_Your assignment:_ One number is all that is asked for: the number of lines below that hold the string "JSON".
──────── Records supplied
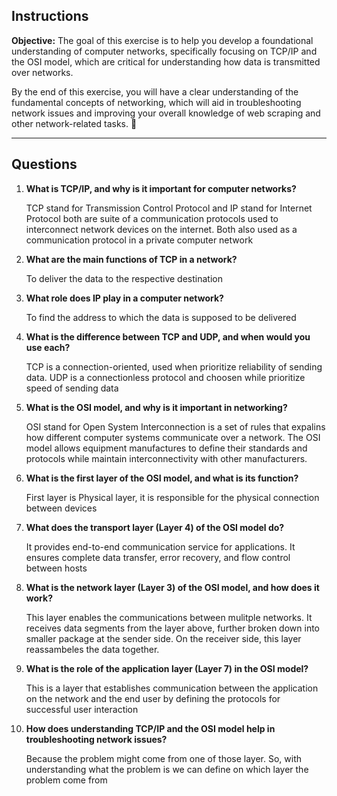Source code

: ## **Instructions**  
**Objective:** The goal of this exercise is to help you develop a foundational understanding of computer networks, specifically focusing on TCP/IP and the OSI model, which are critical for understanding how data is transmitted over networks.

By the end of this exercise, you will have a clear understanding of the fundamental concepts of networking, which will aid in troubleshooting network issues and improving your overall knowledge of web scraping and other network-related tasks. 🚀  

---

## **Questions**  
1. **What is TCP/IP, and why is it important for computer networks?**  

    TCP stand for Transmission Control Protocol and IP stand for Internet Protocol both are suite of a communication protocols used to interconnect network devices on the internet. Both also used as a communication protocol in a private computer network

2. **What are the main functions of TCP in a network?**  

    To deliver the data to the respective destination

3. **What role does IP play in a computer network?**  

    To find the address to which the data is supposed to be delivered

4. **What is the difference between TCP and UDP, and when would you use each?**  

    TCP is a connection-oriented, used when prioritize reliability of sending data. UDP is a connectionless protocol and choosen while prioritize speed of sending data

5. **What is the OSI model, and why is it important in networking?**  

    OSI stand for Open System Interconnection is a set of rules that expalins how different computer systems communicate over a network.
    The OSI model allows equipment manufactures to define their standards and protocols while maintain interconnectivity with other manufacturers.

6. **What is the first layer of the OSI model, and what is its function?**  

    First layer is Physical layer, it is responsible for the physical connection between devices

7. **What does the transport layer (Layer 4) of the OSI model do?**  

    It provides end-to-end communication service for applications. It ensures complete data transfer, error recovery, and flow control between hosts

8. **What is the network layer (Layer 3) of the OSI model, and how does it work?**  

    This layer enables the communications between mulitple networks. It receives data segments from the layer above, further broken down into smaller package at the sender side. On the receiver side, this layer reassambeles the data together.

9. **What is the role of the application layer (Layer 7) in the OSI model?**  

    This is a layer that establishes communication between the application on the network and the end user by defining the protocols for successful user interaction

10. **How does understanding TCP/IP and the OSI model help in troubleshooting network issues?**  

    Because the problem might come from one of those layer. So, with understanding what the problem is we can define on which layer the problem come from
────────────────
──────── Records supplied
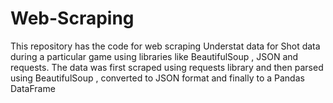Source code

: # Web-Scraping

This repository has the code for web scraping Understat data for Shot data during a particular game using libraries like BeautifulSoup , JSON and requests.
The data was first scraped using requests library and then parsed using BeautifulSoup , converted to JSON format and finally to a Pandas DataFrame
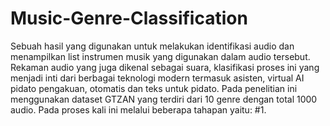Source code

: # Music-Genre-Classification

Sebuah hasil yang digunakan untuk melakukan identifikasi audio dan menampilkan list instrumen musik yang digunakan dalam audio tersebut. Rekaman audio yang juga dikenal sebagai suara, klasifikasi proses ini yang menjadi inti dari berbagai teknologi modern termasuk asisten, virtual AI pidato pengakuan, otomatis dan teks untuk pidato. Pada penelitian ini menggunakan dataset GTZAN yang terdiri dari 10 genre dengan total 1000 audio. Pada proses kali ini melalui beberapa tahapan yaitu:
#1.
────────────────
──────── Records supplied
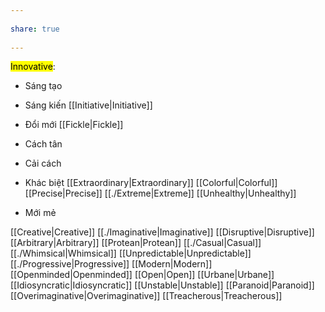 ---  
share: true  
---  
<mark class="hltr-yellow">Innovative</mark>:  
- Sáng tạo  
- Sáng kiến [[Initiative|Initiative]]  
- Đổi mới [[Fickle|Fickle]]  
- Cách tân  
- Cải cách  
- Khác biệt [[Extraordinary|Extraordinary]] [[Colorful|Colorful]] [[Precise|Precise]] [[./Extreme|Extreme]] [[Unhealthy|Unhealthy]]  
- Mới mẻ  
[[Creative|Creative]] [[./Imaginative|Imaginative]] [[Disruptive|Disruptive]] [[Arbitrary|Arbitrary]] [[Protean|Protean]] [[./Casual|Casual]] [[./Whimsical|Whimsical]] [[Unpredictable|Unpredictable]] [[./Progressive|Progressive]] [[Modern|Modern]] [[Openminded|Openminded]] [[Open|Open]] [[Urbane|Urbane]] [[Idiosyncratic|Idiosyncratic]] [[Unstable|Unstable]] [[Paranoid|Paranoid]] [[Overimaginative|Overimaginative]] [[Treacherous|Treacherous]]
────────────────
_Task response:_ 2